10. The aforesaid conclusion may be examined from the point of view of the provisions of Section 14 of the Act. Section 14 of the Act provides for revocation of detention order. After the order of detention is passed and after the person is detained if the appropriate Government is of the opinion that a person is required to be frequently released temporarily by exercising powers under Section 15 of the Act, it would not be proper for it to exercise this power (i.e. under Section 15 of the Act) so as to nullify the order passed under Section 3 of the Act. The proper course for it would be to resort to the powers under Section 14 of the Act. Under this provision, the order of detention can very well be revoked. The Supreme Court has in the case of Olia Mallick v. State of West Bengal, AIR 1974 SC 1816 : (1974 Cri LJ 883), held that there should be a periodical review of the detention of the person concerned. If the appropriate Government feels that the detenu is required to be temporarily released frequently, then, as held by the Supreme Court, it would be proper for the appropriate Government to review such cases. While reviewing such cases it can exercise its power under Section 14 of the Act and revoke the order of detention itself. It may be noted that it would be well within the powers of the appropriate Government to revoke the order of detention if the appropriate Government feels that the initial order of detention was unjustified or that the subsequent development and the circumstances are such that the petitioner should no longer be detained in custody and the order of detention may be revoked while making periodical review. In view of the fact that there is power of revocation of the order of detention, the frequent release of the detenu by exercising power under Section 15 of the Act is not called for. Such exercise of power can certainly be not called just and reason-able. By necessary implication powers under Section 15 of the Act are not meant for frequent exercise of the same.

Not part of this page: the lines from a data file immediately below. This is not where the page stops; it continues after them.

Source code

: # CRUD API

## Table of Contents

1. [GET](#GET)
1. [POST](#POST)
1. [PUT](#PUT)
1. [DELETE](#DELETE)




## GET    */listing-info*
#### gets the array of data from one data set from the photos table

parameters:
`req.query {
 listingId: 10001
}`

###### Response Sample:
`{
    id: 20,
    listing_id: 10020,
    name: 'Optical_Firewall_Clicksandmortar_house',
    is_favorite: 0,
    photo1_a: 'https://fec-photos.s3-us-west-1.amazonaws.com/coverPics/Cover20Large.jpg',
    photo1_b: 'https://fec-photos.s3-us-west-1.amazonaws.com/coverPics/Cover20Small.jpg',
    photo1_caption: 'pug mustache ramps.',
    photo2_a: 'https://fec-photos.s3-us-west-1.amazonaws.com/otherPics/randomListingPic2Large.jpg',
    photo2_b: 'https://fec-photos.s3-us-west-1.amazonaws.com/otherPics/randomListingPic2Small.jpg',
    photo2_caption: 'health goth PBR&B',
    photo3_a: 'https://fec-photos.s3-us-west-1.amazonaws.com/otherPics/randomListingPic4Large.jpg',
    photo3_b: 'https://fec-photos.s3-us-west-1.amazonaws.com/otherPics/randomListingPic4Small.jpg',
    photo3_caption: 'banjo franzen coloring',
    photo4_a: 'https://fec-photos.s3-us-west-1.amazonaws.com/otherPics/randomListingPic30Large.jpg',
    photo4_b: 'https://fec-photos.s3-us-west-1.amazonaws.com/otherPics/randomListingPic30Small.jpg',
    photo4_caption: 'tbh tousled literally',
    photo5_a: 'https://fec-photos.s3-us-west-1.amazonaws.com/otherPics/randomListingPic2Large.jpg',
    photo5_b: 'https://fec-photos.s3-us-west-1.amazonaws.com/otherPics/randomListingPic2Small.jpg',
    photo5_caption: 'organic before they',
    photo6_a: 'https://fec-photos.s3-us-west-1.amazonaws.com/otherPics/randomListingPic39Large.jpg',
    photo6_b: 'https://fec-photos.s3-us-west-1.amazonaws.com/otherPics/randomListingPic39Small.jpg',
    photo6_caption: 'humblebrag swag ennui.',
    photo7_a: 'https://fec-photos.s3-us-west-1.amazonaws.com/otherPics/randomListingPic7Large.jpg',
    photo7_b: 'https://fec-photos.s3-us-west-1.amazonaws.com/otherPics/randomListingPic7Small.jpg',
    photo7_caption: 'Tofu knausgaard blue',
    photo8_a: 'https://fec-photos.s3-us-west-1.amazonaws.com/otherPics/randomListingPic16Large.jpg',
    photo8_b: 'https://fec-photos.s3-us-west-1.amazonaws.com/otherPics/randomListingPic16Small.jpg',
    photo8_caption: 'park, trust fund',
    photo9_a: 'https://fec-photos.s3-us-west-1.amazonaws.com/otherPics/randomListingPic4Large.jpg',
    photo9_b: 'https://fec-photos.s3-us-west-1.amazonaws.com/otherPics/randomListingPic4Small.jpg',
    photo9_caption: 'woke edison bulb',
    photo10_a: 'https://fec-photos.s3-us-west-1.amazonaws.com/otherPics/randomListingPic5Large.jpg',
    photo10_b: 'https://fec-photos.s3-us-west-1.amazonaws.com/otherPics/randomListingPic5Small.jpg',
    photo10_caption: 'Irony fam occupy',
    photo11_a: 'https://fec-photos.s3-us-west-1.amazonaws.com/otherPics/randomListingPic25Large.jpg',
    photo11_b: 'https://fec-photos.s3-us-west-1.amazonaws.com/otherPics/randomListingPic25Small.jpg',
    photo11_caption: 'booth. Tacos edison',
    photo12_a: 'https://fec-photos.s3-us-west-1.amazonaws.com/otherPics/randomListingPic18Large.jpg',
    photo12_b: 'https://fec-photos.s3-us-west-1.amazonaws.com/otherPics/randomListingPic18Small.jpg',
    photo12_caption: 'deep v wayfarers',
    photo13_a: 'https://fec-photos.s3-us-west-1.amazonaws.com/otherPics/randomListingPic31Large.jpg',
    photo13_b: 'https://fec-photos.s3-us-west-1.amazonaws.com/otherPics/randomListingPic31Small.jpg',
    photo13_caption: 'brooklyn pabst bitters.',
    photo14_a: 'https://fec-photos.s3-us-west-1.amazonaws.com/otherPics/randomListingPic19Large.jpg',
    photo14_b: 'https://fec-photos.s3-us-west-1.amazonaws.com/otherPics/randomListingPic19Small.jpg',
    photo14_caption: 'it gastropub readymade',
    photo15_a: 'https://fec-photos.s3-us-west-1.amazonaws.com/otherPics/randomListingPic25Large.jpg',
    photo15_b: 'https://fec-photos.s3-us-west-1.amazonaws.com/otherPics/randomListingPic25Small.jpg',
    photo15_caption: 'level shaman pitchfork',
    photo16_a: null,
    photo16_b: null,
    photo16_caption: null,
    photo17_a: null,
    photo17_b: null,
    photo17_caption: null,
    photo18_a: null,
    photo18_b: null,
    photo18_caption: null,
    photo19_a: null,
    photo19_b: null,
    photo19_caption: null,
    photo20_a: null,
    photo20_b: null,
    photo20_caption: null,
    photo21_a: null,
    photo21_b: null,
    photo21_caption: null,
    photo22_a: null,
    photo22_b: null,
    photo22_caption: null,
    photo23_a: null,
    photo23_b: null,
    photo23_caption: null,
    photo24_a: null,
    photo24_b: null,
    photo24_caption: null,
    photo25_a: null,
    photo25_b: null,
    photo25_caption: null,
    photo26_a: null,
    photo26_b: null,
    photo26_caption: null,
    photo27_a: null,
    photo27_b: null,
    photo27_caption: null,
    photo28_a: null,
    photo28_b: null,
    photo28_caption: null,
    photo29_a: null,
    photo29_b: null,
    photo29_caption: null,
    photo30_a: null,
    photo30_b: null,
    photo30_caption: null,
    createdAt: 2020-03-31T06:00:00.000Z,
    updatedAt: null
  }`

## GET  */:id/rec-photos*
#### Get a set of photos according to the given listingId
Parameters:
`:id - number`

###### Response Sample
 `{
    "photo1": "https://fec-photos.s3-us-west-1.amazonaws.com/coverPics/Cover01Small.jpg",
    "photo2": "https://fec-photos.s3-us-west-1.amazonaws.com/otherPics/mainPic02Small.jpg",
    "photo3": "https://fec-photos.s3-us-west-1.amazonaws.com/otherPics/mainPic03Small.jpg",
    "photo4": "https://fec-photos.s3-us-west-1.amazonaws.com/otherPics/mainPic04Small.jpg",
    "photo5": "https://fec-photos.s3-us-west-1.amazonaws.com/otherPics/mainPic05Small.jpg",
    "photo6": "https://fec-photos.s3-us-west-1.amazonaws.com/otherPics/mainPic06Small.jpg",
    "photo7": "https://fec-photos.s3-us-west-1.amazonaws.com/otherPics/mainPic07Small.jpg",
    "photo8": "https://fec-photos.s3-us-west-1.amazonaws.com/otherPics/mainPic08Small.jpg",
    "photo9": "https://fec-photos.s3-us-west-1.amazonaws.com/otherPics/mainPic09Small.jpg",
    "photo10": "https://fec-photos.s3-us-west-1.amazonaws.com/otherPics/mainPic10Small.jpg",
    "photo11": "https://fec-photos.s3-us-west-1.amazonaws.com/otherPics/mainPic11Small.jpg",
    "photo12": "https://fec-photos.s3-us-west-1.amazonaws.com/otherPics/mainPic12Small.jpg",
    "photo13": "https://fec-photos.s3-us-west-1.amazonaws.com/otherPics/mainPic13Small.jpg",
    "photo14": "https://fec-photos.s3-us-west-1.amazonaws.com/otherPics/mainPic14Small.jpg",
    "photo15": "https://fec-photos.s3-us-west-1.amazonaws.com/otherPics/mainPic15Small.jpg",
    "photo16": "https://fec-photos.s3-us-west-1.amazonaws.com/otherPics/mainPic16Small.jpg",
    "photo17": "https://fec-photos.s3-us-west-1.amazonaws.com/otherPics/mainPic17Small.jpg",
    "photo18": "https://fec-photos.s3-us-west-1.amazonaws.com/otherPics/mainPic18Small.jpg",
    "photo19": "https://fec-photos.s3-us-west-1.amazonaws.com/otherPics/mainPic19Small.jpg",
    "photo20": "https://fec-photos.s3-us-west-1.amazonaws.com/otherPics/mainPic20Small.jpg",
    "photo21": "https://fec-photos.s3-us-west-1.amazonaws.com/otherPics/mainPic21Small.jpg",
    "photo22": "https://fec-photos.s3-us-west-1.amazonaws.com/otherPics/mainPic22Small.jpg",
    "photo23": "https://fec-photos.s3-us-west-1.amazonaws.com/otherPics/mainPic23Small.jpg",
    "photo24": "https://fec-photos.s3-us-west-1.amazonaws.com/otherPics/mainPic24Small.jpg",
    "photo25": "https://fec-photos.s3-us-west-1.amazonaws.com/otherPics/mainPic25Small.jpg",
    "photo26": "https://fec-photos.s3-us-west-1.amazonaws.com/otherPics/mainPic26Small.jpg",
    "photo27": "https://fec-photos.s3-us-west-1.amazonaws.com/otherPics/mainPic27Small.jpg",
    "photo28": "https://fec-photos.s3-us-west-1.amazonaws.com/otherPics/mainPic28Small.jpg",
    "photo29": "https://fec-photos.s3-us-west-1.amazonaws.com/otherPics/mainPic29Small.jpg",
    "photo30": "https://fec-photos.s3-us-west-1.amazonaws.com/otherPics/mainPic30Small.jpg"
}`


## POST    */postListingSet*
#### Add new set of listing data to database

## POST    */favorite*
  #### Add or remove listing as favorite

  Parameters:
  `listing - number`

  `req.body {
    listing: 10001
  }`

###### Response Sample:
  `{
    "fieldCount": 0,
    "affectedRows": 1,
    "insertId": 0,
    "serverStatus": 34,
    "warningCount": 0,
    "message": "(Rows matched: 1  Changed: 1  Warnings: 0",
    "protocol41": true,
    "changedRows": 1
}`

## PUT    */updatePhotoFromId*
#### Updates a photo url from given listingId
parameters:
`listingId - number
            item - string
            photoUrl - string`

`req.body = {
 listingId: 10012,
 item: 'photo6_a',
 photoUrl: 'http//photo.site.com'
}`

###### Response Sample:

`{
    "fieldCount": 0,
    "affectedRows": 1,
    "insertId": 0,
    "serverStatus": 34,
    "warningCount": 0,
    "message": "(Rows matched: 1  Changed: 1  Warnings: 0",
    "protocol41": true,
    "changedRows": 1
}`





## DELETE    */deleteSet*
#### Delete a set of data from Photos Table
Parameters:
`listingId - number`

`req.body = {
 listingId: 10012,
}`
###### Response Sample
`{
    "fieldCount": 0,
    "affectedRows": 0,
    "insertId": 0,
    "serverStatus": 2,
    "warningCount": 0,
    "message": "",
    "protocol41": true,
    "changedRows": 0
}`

11. We are fortified by a decision of the Supreme Court in the view which we are taking. In the case of State of Bihar v. Rambalak Singh, AIR 1966 SC 1441 : (1966 Cri LJ 1076), the Supreme Court has inter alia observed that it is essential to determine the distinction between the existence of jurisdiction and its proper exercise. Improper exercise of jurisdiction in such matters must necessarily be avoided by the Court in dealing with applications of this character that is, applications of bail in cases of preventive detentions. It was a case of releasing the person on bail who was preventively detained under the provisions of Rule 30 of the Defence of India Rules. It would be proper to reproduce the relevant observations made by the Supreme Court in para 11 of the judgment :
"It is no doubt true that a detenu is detained without a trial; and so, the Court would inevitably be anxious to protect the individual liberty of the citizen on grounds which are justiciable and within the limits of their jurisdiction. But in upholding the claim for individual liberty within the limits permitted by law, it would be unwise to ignore the object which the orders of detention are intended to serve. An unwise decision granting bail to a party may lead to consequences which are prejudicial to the interests of the community at large; and that is a factor which must be duly Weighed by the High Court before it decides to grant bail to a detenu in such proceedings. We are free to confess that we have not come across cases where bail has been granted in habeas corpus proceedings directed against orders of detention under Rule 30 of the Rules, and we apprehend that the reluctance of the courts to pass orders of bail in such proceedings is obviously based on the fact that they are fully conscious of the difficulties -- legal and Constitutional and of the other risks involved in making such orders. Attempts are always made by the courts to deal with such applications ex-peditiously; and in actual practice, it would be very difficult to come across a case where without a full enquiry and trial of the grounds on which the Order of detention is challenged by the detenu, it would be reasonably possible or permissible to the Court to grant bail on prima facie conclusion reached by it at an' earlier stage of the proceedings.
If an order of bail is made by the Court without a full trial of the issues involved merely on prima facie opinion formed by the High Court, the said order would be open to the challenge that it is the result of improper exercise of jurisdiction. It is essential to bear in mind the distinction between the existence of jurisdiction and its proper exercise. Improper exercise of jurisdiction in such matters must necessarily be avoided by the Courts in dealing with applications of this character."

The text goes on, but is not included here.